Skye, That's probably just gas!!!!!

Skip,  I know that there are several lighter colored woods that benefit from ammonia fuming but I just discovered this about the Mulberry. Suggest you try small pieces and see what happens. Sometimes the wood just needs a little push like the Wenge with the Clorox. Some respond to Hydrogen Peroxide better. Maybe someone will add some recipes for various woods to this thread.


----------



## penhead (Jan 28, 2009)

Nice looking honey pot, I am sure Pooh would approve..!

Can you expound a little on 'fumed overnight in ammonia'. 
Something new to me, does it just bring out the grain, or does the ammonia help clean the wood so you can put honey in it?? 

I presume you can put real honey in it 




OldWrangler said:


> I guess this should be tacked on the end of the Mulberry Pot but that thread has gotten worn out. And besides, I really like how all the things I did came together and made this cute little pot.
> 
> The pot is a log of Contorted Mulberry (from my backyard). After turning and sanding to 400 grit, the pot was fumed overnight in ammonia to darken the center of the log and make the figure pop.
> 
> ...


----------



## VisExp (Jan 28, 2009)

Pooh would definitely approve.  Fill it with honey and send it my way and I'll approve as well :biggrin:  Nice job, I really like the effect on the wenge spoon.


----------



## Jim15 (Jan 28, 2009)

Awesome work.


----------



## angelofdeath (Jan 28, 2009)

Yeah that spoon is off the charts...great effect you put on it....great job with the whole lot as a matter of fact...that spoon to me is the highlight though


----------



## OldWrangler (Jan 28, 2009)

penhead said:


> Can you expound a little on 'fumed overnight in ammonia'.
> Something new to me, does it just bring out the grain, or does the ammonia help clean the wood so you can put honey in it??
> 
> I presume you can put real honey in it



JohnP, I just pour about 2-3 oz of ammonia in the bottom of a canister with a tight fitting lid. Then I put a small glass like a wide shot glass upside down in the bottom to keep the wood item from getting wet in the ammonia. Then the item goes in, lid goes on and it sits for anywhere from 2 hours to overnight and the wood apparently absorbs the fumes from the ammonia and the wood turns darker. Doesn't seem to affect the cambian layer, just the heart wood. Really pops the grain and adds a nice contrast.
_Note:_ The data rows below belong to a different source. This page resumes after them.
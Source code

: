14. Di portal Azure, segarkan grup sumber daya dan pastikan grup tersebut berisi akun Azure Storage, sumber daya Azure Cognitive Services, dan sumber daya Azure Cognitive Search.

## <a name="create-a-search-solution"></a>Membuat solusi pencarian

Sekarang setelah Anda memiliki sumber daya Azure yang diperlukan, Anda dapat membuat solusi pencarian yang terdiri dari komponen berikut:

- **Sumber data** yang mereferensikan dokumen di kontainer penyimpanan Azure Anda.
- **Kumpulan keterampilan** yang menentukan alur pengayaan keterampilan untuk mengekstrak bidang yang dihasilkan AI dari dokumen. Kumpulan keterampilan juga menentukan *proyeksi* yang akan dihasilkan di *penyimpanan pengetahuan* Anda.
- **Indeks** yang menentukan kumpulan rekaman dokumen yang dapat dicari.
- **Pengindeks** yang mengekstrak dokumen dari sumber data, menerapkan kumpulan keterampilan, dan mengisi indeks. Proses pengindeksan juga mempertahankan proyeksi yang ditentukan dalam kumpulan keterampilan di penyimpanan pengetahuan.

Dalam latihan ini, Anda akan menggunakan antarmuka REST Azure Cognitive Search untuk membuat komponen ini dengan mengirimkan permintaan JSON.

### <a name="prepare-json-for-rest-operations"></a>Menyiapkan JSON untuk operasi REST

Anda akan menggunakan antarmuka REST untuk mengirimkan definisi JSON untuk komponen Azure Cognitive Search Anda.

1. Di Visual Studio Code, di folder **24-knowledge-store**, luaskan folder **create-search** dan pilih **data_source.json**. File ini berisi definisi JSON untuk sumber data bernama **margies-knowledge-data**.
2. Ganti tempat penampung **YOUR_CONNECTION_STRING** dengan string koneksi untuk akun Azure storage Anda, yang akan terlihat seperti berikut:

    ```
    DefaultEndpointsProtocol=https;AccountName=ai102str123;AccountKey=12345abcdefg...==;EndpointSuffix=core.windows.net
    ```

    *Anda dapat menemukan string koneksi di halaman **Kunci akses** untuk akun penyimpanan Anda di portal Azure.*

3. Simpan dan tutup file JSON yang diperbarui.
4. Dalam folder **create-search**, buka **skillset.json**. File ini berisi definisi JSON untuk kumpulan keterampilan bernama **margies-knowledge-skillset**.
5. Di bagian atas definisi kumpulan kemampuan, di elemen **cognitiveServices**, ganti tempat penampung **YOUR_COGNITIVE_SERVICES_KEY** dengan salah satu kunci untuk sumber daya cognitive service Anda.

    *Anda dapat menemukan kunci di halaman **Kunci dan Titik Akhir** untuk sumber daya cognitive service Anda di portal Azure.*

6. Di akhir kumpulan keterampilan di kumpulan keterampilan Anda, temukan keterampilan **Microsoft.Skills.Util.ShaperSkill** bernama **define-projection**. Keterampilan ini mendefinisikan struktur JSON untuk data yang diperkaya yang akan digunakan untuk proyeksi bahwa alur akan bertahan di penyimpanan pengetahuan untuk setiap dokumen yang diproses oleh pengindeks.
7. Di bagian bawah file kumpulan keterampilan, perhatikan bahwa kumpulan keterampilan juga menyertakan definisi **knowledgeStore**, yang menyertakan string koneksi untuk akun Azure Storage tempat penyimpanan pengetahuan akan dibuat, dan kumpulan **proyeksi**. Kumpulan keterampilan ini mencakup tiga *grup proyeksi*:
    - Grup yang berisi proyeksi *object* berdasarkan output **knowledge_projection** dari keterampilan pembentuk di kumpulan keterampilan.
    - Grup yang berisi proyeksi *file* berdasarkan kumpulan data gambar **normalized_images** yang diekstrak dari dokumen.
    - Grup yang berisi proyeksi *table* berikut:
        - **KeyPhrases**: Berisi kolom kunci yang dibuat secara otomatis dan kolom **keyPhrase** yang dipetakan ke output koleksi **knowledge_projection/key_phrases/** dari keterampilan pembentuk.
Look at the "before and after" pictures of this little pot. You can see how the ammonia has darkened and brought out the grain. Hope this helps.


----------



## PaulDoug (Jan 28, 2009)

Great!  Pooh never had it so good!


----------



## penhead (Jan 28, 2009)

Thanks..!
Very nice effect...Pooh would be proud.
I have a good friend whose daughter would love something like that, I will have to try it.



OldWrangler said:


> JohnP, I just pour about 2-3 oz of ammonia in the bottom of a canister with a tight fitting lid. Then I put a small glass like a wide shot glass upside down in the bottom to keep the wood item from getting wet in the ammonia. Then the item goes in, lid goes on and it sits for anywhere from 2 hours to overnight and the wood apparently absorbs the fumes from the ammonia and the wood turns darker. Doesn't seem to affect the cambian layer, just the heart wood. Really pops the grain and adds a nice contrast.
> 
> Look at the "before and after" pictures of this little pot. You can see how the ammonia has darkened and brought out the grain. Hope this helps.


----------



## spiritwoodturner (Jan 28, 2009)

George, beautiful work. One question, though. Are you sure that's Thuya? I've turned a lot of it, even bought it in board form and have never seen it honey colored. Everything I've ever seen is a chocolate brown. No criticism here, just curiosity on my part. Maybe it's just the photo...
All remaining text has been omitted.